Hola queridos amigos, aquí estamos de nuevo para seguir avanzando en la historia de "Los hijos del sol". En este cuarto capítulo conoceremos a Maurice y Sally. ¿Me acompañan? Buenísimo... vamos entonces.





INBŌS
LOS HIJOS DEL SOL


Primera Parte
EL DESPERTAR


Capítulo 4: 
Maurice Ripoll y Sally Baker - Flora y Fauna


Río Negro, Amazonia, Brasil.

Por varias generaciones, Los Ripoll, familia francesa emigrada a Canadá a mediados del S. XIX, se afincaron y progresaron en Quebec. En el año 1989, Rosalie y Alexis Ripoll decidieron cortar con la tradición de arraigo de sus antepasados, viajando a los Estados Unidos, y estableciéndose en la Ciudad de Phoenix, en el estado de Arizona.
Rosalie estaba embarazada cuando se mudaron. A los dos meses de haber llegado a la ciudad, dio a luz al primogénito del matrimonio. Maurice Ripoll nació por parto normal, una preciosa tarde de primavera.

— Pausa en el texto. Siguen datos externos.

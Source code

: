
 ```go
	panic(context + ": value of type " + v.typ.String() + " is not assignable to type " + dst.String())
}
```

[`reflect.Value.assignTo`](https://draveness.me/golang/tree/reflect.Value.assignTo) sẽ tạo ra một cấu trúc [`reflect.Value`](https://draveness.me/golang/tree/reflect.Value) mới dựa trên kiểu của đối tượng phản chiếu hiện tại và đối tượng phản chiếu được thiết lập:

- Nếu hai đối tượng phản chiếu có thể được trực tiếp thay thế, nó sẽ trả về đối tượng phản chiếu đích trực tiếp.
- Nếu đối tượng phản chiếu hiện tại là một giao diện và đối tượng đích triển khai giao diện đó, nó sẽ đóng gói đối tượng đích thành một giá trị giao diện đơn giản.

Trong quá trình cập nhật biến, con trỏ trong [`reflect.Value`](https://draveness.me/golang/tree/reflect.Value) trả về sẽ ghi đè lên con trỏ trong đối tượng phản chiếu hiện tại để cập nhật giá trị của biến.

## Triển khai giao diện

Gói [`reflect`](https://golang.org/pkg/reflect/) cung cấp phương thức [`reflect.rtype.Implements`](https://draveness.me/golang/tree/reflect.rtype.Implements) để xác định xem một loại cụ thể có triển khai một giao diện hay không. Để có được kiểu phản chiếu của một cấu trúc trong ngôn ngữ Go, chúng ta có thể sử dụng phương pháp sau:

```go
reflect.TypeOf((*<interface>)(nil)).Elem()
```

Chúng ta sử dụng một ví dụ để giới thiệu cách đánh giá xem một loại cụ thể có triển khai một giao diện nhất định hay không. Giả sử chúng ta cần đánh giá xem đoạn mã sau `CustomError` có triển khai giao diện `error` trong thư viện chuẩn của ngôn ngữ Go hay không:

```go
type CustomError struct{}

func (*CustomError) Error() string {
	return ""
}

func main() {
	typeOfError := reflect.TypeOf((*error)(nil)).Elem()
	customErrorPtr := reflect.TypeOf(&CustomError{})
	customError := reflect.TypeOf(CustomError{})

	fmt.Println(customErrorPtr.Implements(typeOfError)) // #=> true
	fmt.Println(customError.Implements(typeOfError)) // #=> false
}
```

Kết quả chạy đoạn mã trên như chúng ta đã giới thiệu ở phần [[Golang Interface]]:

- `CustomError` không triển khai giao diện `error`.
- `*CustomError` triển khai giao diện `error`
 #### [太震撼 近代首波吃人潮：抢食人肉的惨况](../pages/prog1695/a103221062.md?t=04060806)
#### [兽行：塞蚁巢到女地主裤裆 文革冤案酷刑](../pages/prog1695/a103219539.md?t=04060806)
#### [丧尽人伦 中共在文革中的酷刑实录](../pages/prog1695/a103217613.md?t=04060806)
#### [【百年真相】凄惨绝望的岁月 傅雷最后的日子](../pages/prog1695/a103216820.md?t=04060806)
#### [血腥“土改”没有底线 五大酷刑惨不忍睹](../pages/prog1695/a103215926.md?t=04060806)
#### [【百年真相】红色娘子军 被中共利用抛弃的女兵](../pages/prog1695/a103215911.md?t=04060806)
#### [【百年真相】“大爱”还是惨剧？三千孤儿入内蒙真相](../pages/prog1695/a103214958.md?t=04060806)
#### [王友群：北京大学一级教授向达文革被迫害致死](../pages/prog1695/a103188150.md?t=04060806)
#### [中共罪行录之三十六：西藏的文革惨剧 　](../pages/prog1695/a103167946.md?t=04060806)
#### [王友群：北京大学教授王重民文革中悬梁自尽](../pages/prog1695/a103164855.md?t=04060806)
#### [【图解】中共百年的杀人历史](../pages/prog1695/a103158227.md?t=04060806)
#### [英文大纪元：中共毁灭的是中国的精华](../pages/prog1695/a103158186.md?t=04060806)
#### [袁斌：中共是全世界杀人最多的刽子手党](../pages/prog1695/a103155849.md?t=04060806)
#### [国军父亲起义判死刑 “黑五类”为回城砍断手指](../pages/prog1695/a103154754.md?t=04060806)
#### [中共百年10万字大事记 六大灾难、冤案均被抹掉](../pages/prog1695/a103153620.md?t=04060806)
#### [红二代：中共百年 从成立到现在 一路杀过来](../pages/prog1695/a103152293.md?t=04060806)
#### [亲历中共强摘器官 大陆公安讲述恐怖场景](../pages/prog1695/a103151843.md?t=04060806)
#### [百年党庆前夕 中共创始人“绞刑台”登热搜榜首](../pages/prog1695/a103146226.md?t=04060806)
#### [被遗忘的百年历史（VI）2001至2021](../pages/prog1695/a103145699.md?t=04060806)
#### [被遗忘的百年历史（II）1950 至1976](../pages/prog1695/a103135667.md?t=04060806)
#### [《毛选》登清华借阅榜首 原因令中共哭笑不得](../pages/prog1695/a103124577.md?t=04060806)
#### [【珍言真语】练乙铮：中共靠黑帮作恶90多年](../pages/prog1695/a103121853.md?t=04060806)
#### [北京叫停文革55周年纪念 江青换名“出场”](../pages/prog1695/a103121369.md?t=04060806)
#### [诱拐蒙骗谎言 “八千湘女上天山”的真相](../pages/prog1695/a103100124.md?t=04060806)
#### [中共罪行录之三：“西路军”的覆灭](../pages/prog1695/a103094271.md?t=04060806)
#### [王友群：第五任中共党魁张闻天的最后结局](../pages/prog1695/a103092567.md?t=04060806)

Veinticinco años más tarde, el título de Biólogo de la Universidad de Phoenix, que estaba a punto de obtener, sería motivo de orgullo para sus padres. Maurice había elegido libremente esa carrera, y llevado adelante con mucha pasión. Amaba a los animales, fascinado por el estudio de su comportamiento. No creía que el ser humano fuese superior a otros seres habitantes del planeta; simplemente lo consideraba diferente.

Había planeado, junto a su novia Sally Baker y a su compañero de estudios y amigo de la infancia, John Evans, un viaje al Amazonas. Luego de rendir los exámenes finales, se tomarían una merecida semana de vacaciones en Sudamérica.
Les habían recomendado una zona a setenta kilómetros al noroeste de Manaos, en el Río Negro: Anavilhanas.
Anavilhanas es el archipiélago de agua dulce más grande del mundo, con cerca de 400 islas e islotes, en una franja del río de aproximadamente noventa kilómetros de largo, con un ancho de veintisiete kilómetros. La densa vegetación es el refugio para una gran diversidad de coloridas aves y mariposas, roedores, iguanas, y serpientes. Sus negras aguas albergan gran variedad de peces, entre ellas el famoso “Picarucú”; caimanes, pirañas y manatíes llenan de vida aquel bello lugar.
Allí se sentirían como en casa. La vida de departamento no era para ellos.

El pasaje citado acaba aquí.